It is alleged that George Zimmerman’s used of the term, “fucking coon” while following Trayvon Martin [after being discouraged from following him]. If so, then this was merely an example of the pervasive and deep-seated scorn other races have toward us black people. The police investigation, cursory at best, was also an indication of how the life of a black person is valued [i.e., devalued]. And wearing a “hoodie” while carrying a bag of Skittles and a can of Ice Tea only made Trayvon Martin even more sinister.  But the primary point is as far as Zimmerman and the local police were concerned, Trayvon Martin should not have been black. To a racist, being black is the crime and being white allows them to be judge, jury and most of all, the executioner.

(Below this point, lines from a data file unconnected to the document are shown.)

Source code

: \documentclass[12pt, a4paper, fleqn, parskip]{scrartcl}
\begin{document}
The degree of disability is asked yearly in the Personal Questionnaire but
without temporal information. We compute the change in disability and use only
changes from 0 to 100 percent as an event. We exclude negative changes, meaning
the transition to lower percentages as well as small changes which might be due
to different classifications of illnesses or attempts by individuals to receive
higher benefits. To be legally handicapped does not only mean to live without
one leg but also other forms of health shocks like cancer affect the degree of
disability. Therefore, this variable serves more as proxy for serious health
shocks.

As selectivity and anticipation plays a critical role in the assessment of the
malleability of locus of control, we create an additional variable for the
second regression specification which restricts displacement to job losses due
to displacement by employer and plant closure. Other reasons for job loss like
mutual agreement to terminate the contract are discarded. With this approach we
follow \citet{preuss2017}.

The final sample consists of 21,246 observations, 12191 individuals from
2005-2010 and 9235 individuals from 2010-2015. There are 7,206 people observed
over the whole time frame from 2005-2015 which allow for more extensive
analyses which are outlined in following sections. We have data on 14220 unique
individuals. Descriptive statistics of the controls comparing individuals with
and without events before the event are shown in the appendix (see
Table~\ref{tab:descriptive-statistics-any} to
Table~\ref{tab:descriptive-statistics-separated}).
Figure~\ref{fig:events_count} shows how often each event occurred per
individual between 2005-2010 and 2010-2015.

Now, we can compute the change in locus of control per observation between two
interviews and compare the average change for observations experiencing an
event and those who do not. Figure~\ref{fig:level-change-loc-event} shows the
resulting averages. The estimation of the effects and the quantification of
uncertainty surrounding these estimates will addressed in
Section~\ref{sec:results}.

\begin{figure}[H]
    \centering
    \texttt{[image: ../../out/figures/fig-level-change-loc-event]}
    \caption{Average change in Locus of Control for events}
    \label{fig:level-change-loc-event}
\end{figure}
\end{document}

As further proof of how much we black people are viewed with disdain and disrespect please note the following: In the book, “The Hunger Games” written by Suzanne Collins, the character “Rue” is described as having “dark brown skin and eyes.” Nonetheless, after seeing the movie, several people tweeted or wrote on Facebook –

  • “why does rue have to be black gonna lie kinda ruined the movie.””Kk call me racist but when I found out rue was black her death wasn’t as sad. #ihatemyself.””Awkward moment when Rue is some black girl and not the little blonde innocent girl you picture.””Everything from the innocuous ‘She’s not how I pictured her’ to ‘I was all sad and like ‘she’s black!'”By Vera H-C Chan | Movie Talk – Tue, Mar 27, 2012 2:27 PM EDT [Race Controversy Over The Hunger Games]Racism is more American than “mom, apple pie and baseball.” This racism is both overt and insidious and as such, we as black people must “stand our ground” against it by calling it out and loudly urging our leaders to enforce the laws that are supposed to provide “life, liberty and freedom for all.” This is not pollyannish advice; it is reality. Racism is often an ugly face behind a pretty mask. 

    The other aspect that requires that we “stand our ground” is for us to aggressively oppose many of the notions that sometimes reinforce the racism that pushes us to the bottom of the totem pole. We need to esteem education, and reject the idea that embracing respect for self and others are luxuries we cannot afford. Yes, indeed, we must work harder than, be better than, be smarter than, in so many ways in order to receive a modicum of respect. Such a reality is patently unfair but racism by its very nature imposes that burden on the oppressed and until it is eradicated or at least until it becomes marginal, that is life in these United States of White America. In other words, we must not give racists a stick to beat us with; they will find one without our help.  True, racists will loathe us no matter what, but at least we do not have to be complicit in that regard. 

    This does not mean I am exonerating racists for their actions or minimizing their culpability. This does not mean that Trayvon Martin bore any responsibility for his death. I am simply invoking the spirit of Harriet Tubman. Harriet Tubman saw racism/slavery for what it was and resisted it – called it out. She also believed in black people helping themselves while fighting against racism. It is this second idea that was integral to who she was. Helping her people to help themselves. She was so emphatic about black people helping themselves that she threaten to shoot any of those in her charge who became faint of heart.

    Thus, with regard to racism, we too must stand our ground against the forces that oppose our advancement [even our existence] as a race. But unlike George Zimmerman and those of his ilk, we must stand our ground, not with violence, but by shining the light on racism – by not letting it go unchallenged and finally,  by changing the perception we have of ourselves as a race.